Did you click run? It gives a compile error saying that the method exists, but you can't use it because you didn't require the bounds on your function declaration.

If you comment out the insert, everything compiles, because you're not doing anything that requires T: Eq + Hash or any other (non-implicit) bounds.

Let me just quote others above.

Yeah, I think I got it now. Even though each element T of HashSet<T> needs to support Eq + Hash a function does not need to have these bounds unless it is using method of a HashSet that requires them. For example, neither new() or .retain() require them, whereas from_iter and insert do. In other words, these bounds are only required in case in case I actually want to insert elements some way or another into the set. If I just create an empty one or remove elements and so on, these bounds are irrelevant.

Is that correct now?

Almost. It's not about inserting vs. removing elements, it's whether the hash set internally needs to perform operations specific to a hash set. So, in particular, .remove() still absolutely does need the Hash + Eq bounds, because hashing and equality comparison is how you locate the specific element to be removed.

Filtering is not "removal", and it doesn't need the bounds because filtering is not an operation specific to hash sets. Filtering works with any iterable, and .retain() works regardless of the key type, since these operations look at every element anyway (so no hashing-based optimization occurs), and the predicate is provided externally (so items don't need to be intrinsically equality-aware). Furthermore, removal of an element of which the address or index in the hash table is known (since we just got it by iterating over the set itself) doesn't require further disambiguation, hashing, or equality checks.

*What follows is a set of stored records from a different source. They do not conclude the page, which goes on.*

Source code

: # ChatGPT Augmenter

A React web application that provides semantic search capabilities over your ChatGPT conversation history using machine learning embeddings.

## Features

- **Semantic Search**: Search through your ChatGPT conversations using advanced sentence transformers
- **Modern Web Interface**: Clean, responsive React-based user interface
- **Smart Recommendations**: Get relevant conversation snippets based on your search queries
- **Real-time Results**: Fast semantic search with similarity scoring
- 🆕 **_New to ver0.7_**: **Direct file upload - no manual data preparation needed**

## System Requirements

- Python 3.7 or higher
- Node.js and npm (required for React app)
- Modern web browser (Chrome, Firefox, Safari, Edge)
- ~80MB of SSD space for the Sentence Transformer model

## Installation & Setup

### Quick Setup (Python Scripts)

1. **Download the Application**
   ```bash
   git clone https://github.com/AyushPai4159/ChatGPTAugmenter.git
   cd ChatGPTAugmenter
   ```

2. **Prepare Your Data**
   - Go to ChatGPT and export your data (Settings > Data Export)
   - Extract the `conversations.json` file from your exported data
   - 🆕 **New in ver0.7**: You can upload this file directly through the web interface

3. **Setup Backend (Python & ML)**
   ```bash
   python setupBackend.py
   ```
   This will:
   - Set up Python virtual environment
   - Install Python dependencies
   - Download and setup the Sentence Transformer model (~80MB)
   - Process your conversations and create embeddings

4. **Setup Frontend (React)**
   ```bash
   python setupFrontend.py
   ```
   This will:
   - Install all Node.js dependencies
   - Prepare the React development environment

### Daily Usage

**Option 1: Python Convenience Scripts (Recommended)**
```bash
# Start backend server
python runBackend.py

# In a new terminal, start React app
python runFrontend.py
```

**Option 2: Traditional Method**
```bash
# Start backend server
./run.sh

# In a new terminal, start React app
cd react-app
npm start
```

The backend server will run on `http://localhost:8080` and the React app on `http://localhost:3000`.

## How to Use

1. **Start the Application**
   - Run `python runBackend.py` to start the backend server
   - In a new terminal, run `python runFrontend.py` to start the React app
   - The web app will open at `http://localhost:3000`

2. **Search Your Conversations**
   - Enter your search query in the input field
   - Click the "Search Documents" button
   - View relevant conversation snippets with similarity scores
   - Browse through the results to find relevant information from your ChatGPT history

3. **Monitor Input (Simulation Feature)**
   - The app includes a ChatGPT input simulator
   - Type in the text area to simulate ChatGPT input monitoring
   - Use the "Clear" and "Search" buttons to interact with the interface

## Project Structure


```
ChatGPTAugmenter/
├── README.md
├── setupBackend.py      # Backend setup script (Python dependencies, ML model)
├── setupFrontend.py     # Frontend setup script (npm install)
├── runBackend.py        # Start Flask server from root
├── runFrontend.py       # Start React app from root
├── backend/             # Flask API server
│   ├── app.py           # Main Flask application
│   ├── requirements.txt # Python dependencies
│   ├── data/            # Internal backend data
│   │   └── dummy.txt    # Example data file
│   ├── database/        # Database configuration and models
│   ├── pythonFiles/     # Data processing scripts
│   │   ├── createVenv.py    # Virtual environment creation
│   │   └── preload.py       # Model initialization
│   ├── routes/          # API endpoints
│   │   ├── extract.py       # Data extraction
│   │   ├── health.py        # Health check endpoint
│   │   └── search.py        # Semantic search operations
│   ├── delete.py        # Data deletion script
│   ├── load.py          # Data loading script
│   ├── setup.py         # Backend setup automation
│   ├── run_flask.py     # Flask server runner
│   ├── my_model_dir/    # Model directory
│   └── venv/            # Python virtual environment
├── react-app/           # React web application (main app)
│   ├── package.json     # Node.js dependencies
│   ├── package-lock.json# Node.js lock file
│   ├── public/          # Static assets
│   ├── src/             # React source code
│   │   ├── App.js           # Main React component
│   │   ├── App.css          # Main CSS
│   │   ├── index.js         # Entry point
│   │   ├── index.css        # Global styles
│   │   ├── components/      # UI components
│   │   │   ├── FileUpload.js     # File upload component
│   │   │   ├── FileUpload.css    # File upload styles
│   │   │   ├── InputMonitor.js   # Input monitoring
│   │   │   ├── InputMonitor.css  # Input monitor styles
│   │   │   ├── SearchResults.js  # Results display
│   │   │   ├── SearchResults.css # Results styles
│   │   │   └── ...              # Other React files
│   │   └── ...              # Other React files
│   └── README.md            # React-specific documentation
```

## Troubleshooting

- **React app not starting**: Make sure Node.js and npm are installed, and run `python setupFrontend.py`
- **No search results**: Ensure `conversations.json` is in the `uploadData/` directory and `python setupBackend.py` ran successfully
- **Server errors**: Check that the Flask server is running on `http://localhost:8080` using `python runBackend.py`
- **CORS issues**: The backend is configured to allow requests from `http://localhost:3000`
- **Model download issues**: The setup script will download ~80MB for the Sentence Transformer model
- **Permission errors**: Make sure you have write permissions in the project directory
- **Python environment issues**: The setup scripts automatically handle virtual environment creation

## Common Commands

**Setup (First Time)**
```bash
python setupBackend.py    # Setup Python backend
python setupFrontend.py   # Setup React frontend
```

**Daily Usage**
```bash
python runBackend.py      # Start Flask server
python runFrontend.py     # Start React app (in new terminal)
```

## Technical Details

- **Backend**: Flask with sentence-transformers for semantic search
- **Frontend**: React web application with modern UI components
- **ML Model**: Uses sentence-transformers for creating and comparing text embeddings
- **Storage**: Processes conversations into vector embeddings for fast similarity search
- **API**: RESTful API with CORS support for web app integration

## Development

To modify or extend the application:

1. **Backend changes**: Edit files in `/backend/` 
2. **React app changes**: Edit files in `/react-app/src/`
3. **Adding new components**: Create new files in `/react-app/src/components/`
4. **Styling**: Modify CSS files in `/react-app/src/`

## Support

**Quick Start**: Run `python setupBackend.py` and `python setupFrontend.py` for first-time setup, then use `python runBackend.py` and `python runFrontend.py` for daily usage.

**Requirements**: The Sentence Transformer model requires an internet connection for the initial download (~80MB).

Thanks a lot for the last puzzle pieces. Everything above makes much more sense now!

Yes, these decisions aren't ad-hoc – they have good (technical or stylistic) reasons. Generally, it's idiomatic to only constrain types as much as absolutely necessary so as to make generic types and functions easier to use. This in turn means that bounds are often basically "technical", i.e., necessary for the functioning of the code, not slapped on "just to be sure". (The former does occur though, but it's mostly in code that tries to perform type-level computation or abstract away less-strongly-typed, lower level details.)